For whom are you buying this Christmas Season?

In, a Gospel-Driven Life, The: Being Good News People in a Bad News World, Michael Horton makes a confession about his Christmas shopping to which many of us can relate.

Early in my marriage, I learned a hard lesson about love – – a lesson that I am still trying to learn.  Saturated with crazy American ideas of love as a spontaneous feeling that I wanted to express in my own way, I routinely gave my wife gifts at Christmas and her birthday that she did not want.  As an act of kindness, she told me what she wanted, but I bristled.  I wanted to give her what I thought she would like, not what she told me she liked .  My “giving” was actually a form of selfishness.  I was greedier for my own self-satisfaction at having my choices vindicated than I was at bring delight to my wife.  That’s how deep our sin goes: even doing things for and giving things to others becomes opportunities for us to assert our pride.

It is sort of like the sacrifice that Cain brought to god, which was not the sacrifice that God commanded.  When God rejected Cain and his sacrifice in favor of Abel and his offering of a lamb, jealousy turned to murder.  Later in the story, the sons of Aaron—priests in God’s tabernacle –offered and unauthorized fire in God’s worship.  They were just being “spontaneous,” adding their own personal touch to God’s worship, but God had not appointed it and therefore he took their lives and then and there.

My wife is a sinner as I am, so she tends to more more lenient.  God, however, is holy and will not greet our “spontaneous” offerings of creative and self-authorized worship with the indulgent shrug, “Well, it’s the thought that counts.”  It’s the thought that is perverse.

4 thoughts on “For whom are you buying this Christmas Season?

  1. I’ve been looking for a book to get my brother for Christmas.

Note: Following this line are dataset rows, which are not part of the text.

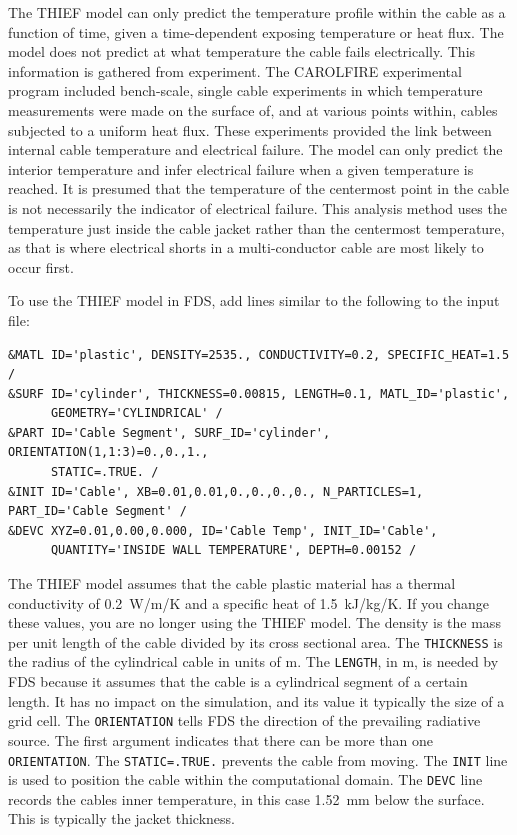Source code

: \documentclass[11pt]{book}
\newcommand{\ct}{\tt\small}
\begin{document}
The THIEF model can only predict the temperature profile within the cable as a function of time,
given a time-dependent exposing temperature or heat flux. The model does not predict at what
temperature the cable fails electrically. This information is gathered from experiment. The
CAROLFIRE experimental program included bench-scale, single cable experiments in which
temperature measurements were made on the surface of, and at various points within, cables
subjected to a uniform heat flux. These experiments provided the link between internal cable
temperature and electrical failure. The model can only predict the interior temperature and infer
electrical failure when a given temperature is reached. It is presumed that the
temperature of the centermost point in the cable is not necessarily the indicator of electrical
failure. This analysis method uses the temperature just inside the cable jacket rather than the
centermost temperature, as that is where electrical shorts in a multi-conductor cable are most
likely to occur first.

To use the THIEF model in FDS, add lines similar to the following to the input file:

\footnotesize
\begin{verbatim}
&MATL ID='plastic', DENSITY=2535., CONDUCTIVITY=0.2, SPECIFIC_HEAT=1.5 /
&SURF ID='cylinder', THICKNESS=0.00815, LENGTH=0.1, MATL_ID='plastic',
      GEOMETRY='CYLINDRICAL' /
&PART ID='Cable Segment', SURF_ID='cylinder', ORIENTATION(1,1:3)=0.,0.,1.,
      STATIC=.TRUE. /
&INIT ID='Cable', XB=0.01,0.01,0.,0.,0.,0., N_PARTICLES=1, PART_ID='Cable Segment' /
&DEVC XYZ=0.01,0.00,0.000, ID='Cable Temp', INIT_ID='Cable',
      QUANTITY='INSIDE WALL TEMPERATURE', DEPTH=0.00152 /
\end{verbatim}
\normalsize

\noindent
The THIEF model assumes that the cable plastic material has a thermal conductivity of 0.2~W/m/K and a specific heat of 1.5~kJ/kg/K. If you change these
values, you are no longer using the THIEF model. The density is the mass per unit length of the cable divided by its cross sectional area.
The {\ct THICKNESS} is the radius of the cylindrical cable in units of m. The {\ct LENGTH}, in m, is needed
by FDS because it assumes that the cable is a cylindrical segment of a certain length. It has no impact on the simulation, and its value it typically the size of a grid cell.
The {\ct ORIENTATION} tells FDS the direction of the prevailing radiative source. The first argument indicates that there can be more than one {\ct ORIENTATION}.
The {\ct STATIC=.TRUE.} prevents the cable from moving. The {\ct INIT} line is used to position the cable within the computational domain.
The {\ct DEVC} line records the cables inner temperature, in this case 1.52~mm below the surface. This is typically the jacket thickness.
\end{document}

I haven’t read this one yet, would you recommend this one?

  2. I think so. But, it would be good to read John Frame’s review of it – – he has some concerns. Trevin Wax then does a nice job interacting with Frame. Does your brother have Tim Keller’s book on idols?

  3. Where might I find said review and interaction? I doubt he has Keller’s book. Is that “Counterfeit Gods”?
    Good one?
    Any other ideas?

  4. Google John Frame review of Horton and you will be in the zone. Yes, I think Keller’s book is well worth reading – – Counterfeit Gods. Also, Prodigal God and the Reason for Faith.